Taking the material as a whole, state how many of its lines contain "List". Write the number and nothing more.

----- Records for the exercise -----

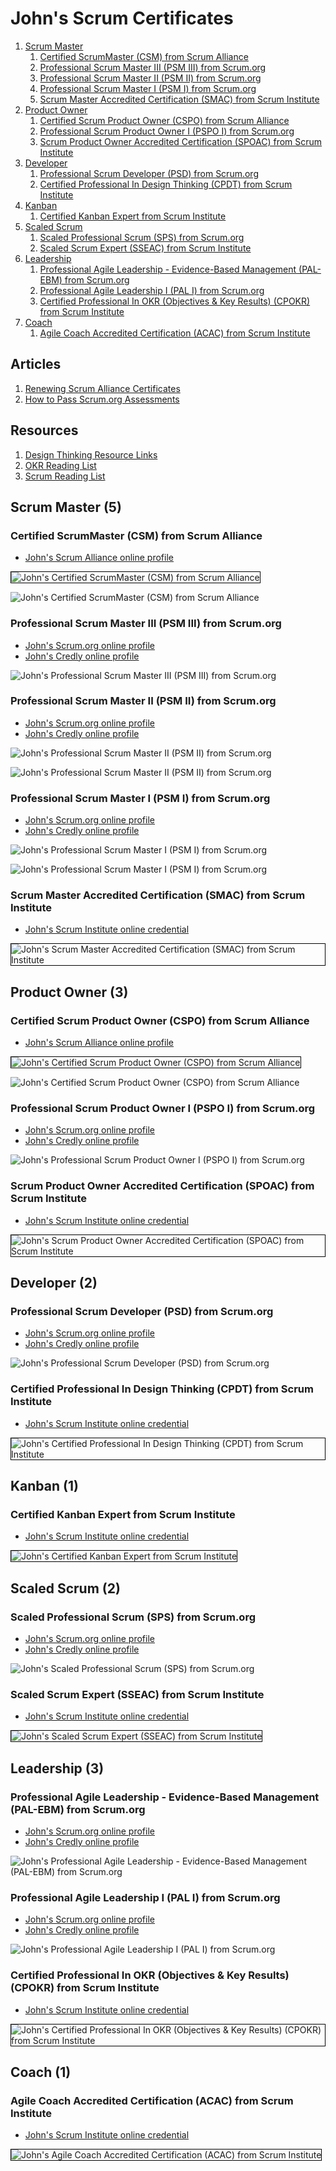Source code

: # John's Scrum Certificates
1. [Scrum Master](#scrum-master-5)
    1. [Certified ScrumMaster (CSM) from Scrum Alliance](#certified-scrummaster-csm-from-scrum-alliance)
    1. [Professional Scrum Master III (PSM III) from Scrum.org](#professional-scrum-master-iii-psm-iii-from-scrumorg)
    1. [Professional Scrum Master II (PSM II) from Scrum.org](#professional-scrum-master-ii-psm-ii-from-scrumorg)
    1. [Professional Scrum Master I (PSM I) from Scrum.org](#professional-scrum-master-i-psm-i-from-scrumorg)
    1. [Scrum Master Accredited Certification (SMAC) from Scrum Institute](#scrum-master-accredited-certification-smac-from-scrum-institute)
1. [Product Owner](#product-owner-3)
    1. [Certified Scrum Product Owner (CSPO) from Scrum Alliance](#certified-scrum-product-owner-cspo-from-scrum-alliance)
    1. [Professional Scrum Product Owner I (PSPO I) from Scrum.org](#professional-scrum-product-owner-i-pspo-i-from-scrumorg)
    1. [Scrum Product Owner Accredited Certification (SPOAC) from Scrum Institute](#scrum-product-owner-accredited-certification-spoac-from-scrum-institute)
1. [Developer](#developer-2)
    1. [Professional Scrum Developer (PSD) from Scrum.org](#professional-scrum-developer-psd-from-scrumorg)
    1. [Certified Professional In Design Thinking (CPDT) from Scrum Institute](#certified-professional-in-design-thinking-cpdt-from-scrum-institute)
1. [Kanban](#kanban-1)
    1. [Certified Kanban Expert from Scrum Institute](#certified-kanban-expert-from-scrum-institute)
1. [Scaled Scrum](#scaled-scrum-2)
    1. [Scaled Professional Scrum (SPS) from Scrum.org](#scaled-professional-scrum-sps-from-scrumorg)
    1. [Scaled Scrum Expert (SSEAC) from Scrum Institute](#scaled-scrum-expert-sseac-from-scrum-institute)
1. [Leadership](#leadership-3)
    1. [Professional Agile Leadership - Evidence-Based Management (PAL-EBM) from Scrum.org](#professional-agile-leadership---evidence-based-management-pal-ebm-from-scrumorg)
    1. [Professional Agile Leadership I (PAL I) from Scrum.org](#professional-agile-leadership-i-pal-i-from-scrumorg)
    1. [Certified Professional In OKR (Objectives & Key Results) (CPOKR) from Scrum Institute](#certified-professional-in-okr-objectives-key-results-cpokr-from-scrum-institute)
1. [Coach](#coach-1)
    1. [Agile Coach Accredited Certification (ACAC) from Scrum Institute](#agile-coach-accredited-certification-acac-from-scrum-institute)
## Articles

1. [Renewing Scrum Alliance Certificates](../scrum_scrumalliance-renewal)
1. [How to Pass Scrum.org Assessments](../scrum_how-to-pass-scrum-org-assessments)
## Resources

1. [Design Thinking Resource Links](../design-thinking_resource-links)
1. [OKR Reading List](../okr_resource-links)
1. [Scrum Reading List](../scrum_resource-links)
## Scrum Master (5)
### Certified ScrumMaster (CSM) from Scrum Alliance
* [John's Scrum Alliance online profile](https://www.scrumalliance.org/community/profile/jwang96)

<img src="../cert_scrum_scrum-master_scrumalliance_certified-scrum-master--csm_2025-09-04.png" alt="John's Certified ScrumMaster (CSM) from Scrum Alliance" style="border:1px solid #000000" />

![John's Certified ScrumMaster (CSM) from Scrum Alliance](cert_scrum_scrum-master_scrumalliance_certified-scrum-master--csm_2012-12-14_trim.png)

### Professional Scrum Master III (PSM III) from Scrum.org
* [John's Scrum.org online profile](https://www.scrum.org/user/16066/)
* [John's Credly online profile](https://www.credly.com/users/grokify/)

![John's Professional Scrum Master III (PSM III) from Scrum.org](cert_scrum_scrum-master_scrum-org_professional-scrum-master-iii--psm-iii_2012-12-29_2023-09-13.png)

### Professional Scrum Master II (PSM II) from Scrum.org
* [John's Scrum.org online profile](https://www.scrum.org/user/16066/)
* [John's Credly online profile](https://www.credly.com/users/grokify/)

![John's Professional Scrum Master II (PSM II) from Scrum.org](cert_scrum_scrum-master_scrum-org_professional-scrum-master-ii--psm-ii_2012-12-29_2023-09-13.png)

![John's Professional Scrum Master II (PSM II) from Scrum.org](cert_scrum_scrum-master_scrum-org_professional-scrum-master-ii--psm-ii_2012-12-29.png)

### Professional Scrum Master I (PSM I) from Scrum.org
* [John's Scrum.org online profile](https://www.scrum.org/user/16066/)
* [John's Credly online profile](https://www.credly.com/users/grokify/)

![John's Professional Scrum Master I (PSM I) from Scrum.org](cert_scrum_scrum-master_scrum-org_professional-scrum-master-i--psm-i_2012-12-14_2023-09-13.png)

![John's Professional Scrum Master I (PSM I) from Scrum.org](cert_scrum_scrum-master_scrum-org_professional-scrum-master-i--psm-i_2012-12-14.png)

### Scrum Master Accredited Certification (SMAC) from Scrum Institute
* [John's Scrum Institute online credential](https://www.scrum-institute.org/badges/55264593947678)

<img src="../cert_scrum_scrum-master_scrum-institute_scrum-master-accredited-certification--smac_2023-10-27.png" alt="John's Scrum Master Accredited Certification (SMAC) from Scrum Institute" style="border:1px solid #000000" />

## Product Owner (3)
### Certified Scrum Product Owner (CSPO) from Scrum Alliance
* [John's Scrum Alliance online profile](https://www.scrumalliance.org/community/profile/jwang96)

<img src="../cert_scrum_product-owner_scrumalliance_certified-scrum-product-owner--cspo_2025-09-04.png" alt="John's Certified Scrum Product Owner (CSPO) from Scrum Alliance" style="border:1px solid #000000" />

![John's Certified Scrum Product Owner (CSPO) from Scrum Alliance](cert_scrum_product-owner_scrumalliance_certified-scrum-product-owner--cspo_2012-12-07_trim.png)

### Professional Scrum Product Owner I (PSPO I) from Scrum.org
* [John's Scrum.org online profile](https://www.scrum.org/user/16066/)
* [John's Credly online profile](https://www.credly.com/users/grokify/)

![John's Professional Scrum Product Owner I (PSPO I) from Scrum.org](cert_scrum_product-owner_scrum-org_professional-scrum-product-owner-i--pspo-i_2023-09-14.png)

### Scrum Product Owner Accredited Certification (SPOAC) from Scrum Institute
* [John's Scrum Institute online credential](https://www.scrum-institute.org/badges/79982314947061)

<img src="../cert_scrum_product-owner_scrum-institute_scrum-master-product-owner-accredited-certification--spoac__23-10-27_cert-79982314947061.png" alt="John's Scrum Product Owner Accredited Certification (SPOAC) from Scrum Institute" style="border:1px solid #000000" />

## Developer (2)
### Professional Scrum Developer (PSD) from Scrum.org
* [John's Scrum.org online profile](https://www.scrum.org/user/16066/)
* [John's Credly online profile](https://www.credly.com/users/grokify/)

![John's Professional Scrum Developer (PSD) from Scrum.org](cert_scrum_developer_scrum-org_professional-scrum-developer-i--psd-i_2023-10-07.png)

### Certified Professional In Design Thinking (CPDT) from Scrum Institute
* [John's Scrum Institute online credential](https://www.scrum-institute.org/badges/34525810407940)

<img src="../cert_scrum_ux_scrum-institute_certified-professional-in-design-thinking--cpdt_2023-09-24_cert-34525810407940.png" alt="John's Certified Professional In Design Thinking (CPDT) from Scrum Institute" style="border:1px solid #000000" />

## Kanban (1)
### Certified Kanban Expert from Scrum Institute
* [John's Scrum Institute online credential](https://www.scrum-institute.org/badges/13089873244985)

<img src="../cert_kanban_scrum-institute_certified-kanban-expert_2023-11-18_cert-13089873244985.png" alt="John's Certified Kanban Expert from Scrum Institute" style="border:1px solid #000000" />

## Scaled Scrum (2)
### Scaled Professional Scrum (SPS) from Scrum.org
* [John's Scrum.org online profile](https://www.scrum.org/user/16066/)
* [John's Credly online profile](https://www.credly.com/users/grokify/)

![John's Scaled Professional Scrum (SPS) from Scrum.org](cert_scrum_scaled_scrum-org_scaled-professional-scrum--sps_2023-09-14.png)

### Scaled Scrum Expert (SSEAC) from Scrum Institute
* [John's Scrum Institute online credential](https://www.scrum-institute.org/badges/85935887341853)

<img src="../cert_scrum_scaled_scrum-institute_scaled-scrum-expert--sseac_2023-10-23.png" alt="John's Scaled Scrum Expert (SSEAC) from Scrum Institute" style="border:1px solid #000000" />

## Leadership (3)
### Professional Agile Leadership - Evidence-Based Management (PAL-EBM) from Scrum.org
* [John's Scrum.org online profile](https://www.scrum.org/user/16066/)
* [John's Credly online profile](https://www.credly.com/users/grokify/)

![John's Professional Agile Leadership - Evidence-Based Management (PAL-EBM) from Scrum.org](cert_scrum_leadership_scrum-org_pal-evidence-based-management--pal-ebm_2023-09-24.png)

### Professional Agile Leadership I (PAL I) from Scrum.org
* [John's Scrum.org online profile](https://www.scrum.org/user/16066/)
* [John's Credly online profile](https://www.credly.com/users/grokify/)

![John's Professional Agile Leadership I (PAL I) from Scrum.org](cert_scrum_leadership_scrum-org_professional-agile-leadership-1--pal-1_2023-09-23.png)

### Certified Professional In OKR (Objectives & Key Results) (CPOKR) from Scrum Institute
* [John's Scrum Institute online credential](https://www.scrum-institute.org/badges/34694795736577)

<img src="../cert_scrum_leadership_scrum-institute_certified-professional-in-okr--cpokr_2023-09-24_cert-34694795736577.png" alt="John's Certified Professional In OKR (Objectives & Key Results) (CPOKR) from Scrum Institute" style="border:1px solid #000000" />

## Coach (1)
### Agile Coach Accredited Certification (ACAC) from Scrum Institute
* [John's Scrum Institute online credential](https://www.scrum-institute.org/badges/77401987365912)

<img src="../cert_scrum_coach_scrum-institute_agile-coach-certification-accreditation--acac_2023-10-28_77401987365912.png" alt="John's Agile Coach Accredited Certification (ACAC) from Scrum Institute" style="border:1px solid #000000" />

-----
----- Records for the exercise -----

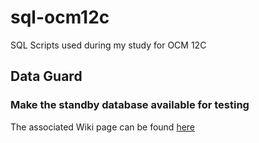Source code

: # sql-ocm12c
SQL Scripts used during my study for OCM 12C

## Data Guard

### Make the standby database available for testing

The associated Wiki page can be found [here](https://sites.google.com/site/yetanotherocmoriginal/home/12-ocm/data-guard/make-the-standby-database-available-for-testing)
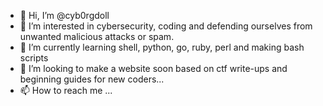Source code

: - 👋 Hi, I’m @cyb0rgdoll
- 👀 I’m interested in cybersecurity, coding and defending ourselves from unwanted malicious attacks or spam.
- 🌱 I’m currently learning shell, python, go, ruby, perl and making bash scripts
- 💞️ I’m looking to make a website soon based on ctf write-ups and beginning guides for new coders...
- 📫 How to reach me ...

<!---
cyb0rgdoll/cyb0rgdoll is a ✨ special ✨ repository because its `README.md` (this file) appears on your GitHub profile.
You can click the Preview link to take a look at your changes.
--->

-----

[Reply]:
2